Architects award marks housing getting personal

By Anne Gibson

Designs for new Auckland houses which won awards last night stepped away from brutal modernism towards a more personal style.

"The one-room glass box with kitchen, living and dining altogether has been around for a while and some architects are now exploring other ideas," said Institute of Architects judging convener Craig Moller.

He was head of a panel of professionals which made 40 awards to 95 buildings entered from the Auckland area. Many of the winners will now be entered in the national architecture awards to be judged early next year.

Sports venues, university buildings, community centres, the new Northland prison and 18 houses took honours from the institute.

Mr Moller said outstanding houses fell into two categories: the modern minimalist open plan glass box and a more intimate, tailored response to a client's demands for housing which provided extensive storage and display areas for treasures.
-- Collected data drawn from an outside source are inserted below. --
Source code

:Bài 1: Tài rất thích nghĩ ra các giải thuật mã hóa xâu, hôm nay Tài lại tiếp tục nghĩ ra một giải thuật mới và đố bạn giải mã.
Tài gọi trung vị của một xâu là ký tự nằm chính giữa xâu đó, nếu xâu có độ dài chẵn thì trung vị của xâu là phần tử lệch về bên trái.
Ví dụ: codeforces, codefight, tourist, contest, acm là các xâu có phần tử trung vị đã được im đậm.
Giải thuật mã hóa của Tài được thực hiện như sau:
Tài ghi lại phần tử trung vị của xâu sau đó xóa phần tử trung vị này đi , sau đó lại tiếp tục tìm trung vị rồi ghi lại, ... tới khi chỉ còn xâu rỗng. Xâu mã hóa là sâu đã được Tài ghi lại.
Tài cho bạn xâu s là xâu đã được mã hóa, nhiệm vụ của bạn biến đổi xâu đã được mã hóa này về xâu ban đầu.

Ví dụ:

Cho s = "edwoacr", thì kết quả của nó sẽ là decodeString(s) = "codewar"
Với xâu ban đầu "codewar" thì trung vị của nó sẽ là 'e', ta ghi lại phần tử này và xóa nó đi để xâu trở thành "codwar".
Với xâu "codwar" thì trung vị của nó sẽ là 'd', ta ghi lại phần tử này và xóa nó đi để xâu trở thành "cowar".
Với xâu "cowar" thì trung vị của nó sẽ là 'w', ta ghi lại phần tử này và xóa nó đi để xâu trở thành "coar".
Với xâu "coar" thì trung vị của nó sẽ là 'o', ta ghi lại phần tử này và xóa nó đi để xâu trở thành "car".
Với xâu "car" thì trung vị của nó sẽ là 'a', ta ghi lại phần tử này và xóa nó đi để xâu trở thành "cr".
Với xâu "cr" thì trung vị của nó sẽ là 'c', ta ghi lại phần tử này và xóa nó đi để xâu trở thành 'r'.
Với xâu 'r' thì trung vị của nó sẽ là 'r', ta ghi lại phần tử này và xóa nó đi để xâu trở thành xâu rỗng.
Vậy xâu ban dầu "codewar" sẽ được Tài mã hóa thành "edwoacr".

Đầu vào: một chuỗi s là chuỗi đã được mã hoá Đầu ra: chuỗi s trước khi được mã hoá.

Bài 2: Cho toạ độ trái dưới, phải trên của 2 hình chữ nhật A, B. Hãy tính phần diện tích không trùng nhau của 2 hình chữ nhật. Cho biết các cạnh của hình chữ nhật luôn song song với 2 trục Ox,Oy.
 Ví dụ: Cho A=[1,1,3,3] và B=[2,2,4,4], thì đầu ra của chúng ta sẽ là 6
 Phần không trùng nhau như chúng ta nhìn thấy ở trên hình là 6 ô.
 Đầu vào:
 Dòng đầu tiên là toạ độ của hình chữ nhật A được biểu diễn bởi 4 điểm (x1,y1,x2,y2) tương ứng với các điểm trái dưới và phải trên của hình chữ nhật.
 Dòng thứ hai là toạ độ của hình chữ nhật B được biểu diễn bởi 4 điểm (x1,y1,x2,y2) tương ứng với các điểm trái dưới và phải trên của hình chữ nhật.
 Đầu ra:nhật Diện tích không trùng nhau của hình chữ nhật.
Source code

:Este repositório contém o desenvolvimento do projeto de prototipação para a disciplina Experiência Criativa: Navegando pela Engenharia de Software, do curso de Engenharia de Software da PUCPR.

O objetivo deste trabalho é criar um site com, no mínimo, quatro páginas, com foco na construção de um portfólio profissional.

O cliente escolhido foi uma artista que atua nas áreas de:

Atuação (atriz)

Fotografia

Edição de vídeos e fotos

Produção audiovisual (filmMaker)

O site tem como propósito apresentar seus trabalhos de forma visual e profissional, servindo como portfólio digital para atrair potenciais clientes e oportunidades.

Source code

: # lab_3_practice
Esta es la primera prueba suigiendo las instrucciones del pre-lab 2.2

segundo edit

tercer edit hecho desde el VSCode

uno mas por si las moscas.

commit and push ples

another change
New baches are just as upmarket as their city counterparts, the judges found, noting a shift away from the traditional bach to a holiday house with all the amenities of a city house, although one award-winner stuck to its guns as a true get-away destination.

A sub-tropical-styled Omaha holiday house by Aimer Naismith Architecture beat others for its well-thought out response to its coastal environment.

"Both the conceptual layout of the house and the detailed resolution demonstrate a clear architectural understanding of the contemporary holiday house and the difference between urban living and life at the beach," the judges said. "The careful and appropriate selection of materials reinforces the concept of a beach house."

A Dairy Flat house by Andrew Lister Architect took the Palm Springs style and merged it with the local area to create a hilltop house sporting large windows which the judges called "a serene living experience". The house respected an adjoining garage and studio designed by another architect, without "slavishly mimicking the existing".

The refurbishment of Queen St offices for wealthy businessman Noel Robinson atop the Q & V Building scooped a prize for Jasmax.

Split-levels, selection of neutral materials, execution of details and the relaxed atmosphere achieved impressed the panel, which said the space was an under-utilised roof-top location which had been rebuilt to the highest standards.

Stratis, the five-level luxury Viaduct Basin apartment block on Lighter Quay, won for offering an alternative to standard apartment typology. The judges commended developer Nigel McKenna for creating a loch alongside Stratis, which was designed by Architects Patterson.

AUT's business school by Jasmax won for bold use of materials. The school picked up on themes developed by Jasmax on other AUT sites.